The problem: How many lines in the material below contain the string "content"? Answer with the number alone.

════

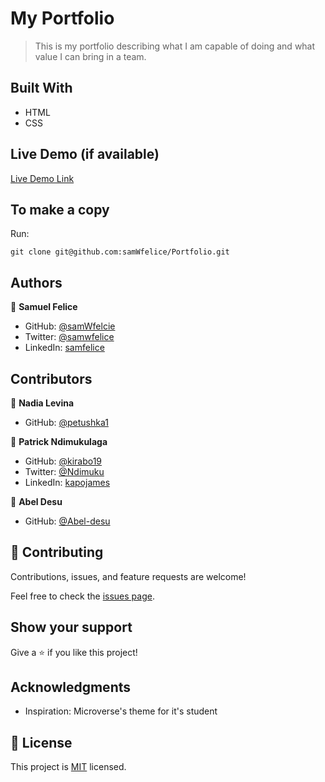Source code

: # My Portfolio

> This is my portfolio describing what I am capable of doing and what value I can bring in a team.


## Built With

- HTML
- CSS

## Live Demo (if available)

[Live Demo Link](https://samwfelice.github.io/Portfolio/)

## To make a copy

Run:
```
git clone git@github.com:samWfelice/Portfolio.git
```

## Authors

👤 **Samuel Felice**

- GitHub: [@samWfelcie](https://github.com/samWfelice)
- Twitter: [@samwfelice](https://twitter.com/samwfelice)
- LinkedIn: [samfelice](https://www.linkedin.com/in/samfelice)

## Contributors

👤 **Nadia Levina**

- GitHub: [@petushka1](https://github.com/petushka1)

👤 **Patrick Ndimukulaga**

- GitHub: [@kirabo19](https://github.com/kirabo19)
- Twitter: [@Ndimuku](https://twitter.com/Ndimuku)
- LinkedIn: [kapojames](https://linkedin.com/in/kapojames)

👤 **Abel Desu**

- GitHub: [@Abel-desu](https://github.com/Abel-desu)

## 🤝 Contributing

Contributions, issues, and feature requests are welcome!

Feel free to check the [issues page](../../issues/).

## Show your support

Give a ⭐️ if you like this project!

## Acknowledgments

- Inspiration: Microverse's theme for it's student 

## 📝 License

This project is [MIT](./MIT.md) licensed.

════

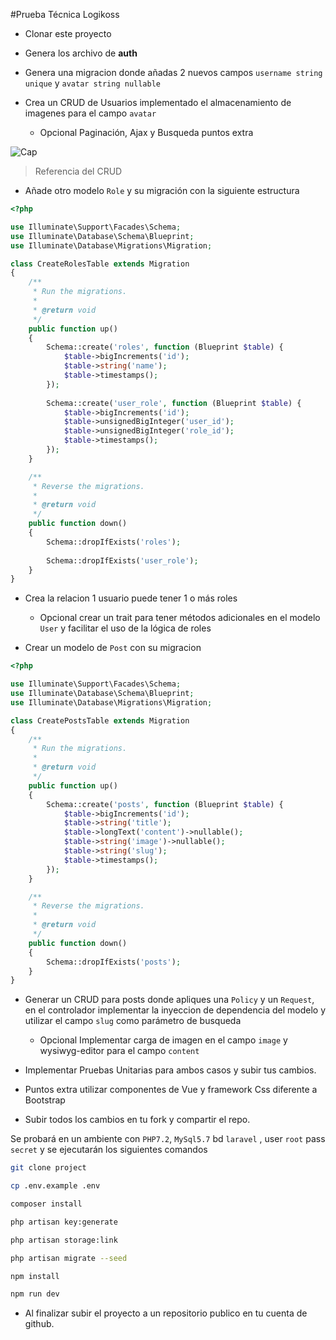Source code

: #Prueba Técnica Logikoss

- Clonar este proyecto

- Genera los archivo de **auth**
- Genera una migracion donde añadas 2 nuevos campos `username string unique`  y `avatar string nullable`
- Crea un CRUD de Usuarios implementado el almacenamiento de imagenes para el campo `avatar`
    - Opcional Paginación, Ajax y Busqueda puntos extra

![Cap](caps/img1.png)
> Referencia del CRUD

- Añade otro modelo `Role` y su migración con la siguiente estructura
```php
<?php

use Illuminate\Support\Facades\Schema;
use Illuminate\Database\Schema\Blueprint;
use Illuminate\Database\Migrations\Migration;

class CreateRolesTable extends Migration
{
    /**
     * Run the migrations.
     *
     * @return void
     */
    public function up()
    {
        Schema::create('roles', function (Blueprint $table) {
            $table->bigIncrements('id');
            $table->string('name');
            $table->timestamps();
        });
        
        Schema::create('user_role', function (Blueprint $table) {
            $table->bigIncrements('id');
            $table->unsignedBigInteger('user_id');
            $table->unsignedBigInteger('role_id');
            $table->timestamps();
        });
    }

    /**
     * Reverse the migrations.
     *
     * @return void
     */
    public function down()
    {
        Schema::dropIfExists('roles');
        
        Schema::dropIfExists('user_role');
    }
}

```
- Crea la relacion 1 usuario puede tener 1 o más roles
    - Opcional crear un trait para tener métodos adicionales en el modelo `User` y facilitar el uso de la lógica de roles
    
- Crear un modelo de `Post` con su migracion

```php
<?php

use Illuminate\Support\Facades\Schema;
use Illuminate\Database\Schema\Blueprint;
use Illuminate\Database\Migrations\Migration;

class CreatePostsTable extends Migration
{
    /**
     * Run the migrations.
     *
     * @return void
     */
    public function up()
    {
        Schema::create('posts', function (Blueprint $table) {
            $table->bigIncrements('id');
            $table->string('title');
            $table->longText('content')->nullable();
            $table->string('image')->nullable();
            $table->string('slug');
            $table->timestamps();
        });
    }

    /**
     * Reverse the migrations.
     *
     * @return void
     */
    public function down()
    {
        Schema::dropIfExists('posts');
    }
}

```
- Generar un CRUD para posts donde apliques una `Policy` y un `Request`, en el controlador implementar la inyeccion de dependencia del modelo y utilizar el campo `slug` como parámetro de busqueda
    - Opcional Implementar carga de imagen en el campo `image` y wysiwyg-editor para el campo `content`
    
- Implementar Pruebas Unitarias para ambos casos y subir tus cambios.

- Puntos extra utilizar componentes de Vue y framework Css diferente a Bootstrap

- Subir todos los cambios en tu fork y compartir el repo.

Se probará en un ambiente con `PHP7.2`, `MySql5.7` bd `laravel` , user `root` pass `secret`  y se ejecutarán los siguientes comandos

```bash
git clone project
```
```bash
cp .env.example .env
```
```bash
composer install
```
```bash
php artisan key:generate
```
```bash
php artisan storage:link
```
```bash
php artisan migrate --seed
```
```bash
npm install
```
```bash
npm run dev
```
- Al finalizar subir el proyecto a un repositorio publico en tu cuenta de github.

════

Your solution: 2